* What you should do:
Tally every line in the entries below that holds "tiles", then give only the total.

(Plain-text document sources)
□ □ □ □
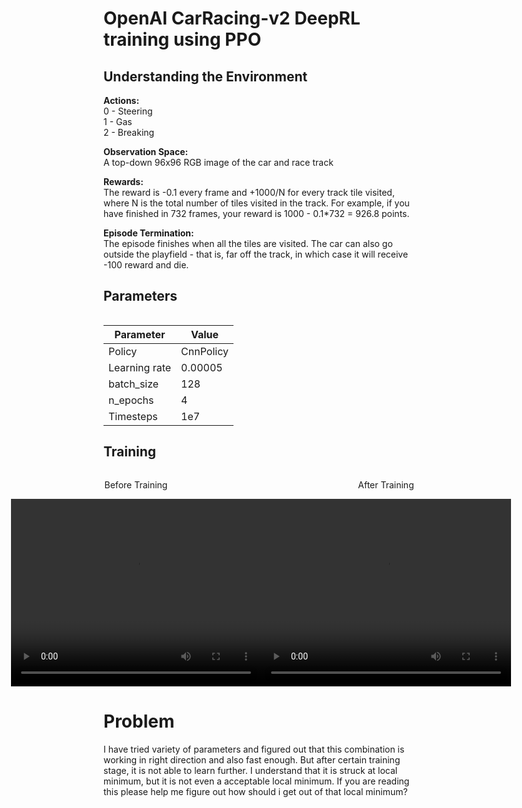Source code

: # OpenAI CarRacing-v2 DeepRL training using PPO

## Understanding the Environment
**Actions:**<br />
0 - Steering  
1 - Gas  
2 - Breaking

**Observation Space:**<br />
A top-down 96x96 RGB image of the car and race track  

**Rewards:**<br />
The reward is -0.1 every frame and +1000/N for every track tile visited, where N is the total number of tiles visited in the track. For example, if you have finished in 732 frames, your reward is 1000 - 0.1*732 = 926.8 points.

**Episode Termination:**<br />
The episode finishes when all the tiles are visited. The car can also go outside the playfield - that is, far off the track, in which case it will receive -100 reward and die.

## Parameters
<table>
  <tr>

| Parameter | Value |
|--|--|
| Policy | CnnPolicy |
| Learning rate | 0.00005 |
| batch_size  | 128 |
| n_epochs | 4 |
| Timesteps | 1e7 |

</tr>
</table>

## Training

<div style="display: flex; justify-content: center;">
  <div>
    <p align="center">Before Training</p>
    <video src="https://github.com/bantu-4879/Atari_Games-Deep_Reinforcement_Learning/assets/75673216/96c99b92-77e5-46d3-8cba-708f5cb3f297" width="400" height="300" controls/>
  </div>
  <div>
    <p align="center">After Training</p>
    <video src="https://github.com/bantu-4879/Atari_Games-Deep_Reinforcement_Learning/assets/75673216/3e5d93b2-0dd1-438b-8dec-e62c134bb80c" width="400" height="300" controls/>
  </div>
</div>

# Problem
I have tried variety of parameters and figured out that this combination is working in right direction and also fast enough. But after certain training stage, it is not able to learn further. I understand that it is struck at local minimum, but it is not even a acceptable local minimum. If you are reading this please help me figure out how should i get out of that local minimum?



 
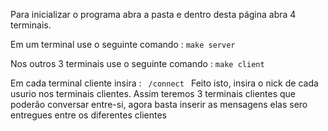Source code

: Para inicializar o programa abra a pasta e dentro desta página abra 4 terminais.

Em um terminal use o seguinte comando : <code>make server </code>

Nos outros 3 terminais use o seguinte comando : <code>make client </code>

Em cada terminal cliente insira : <code> /connect </code>
Feito isto, insira o nick de cada usurio nos terminais clientes.
Assim teremos 3 terminais clientes que poderão conversar entre-si, agora basta inserir as mensagens elas sero entregues entre os diferentes clientes
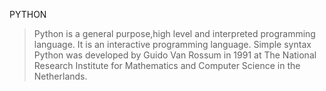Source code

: PYTHON

> Python is a general purpose,high level and         interpreted programming language.
> It is an interactive programming language.
> Simple syntax
> Python was developed by Guido Van Rossum in 1991 at The National Research Institute for Mathematics and Computer Science in the Netherlands.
□ □ □ □
* Problem solution:
2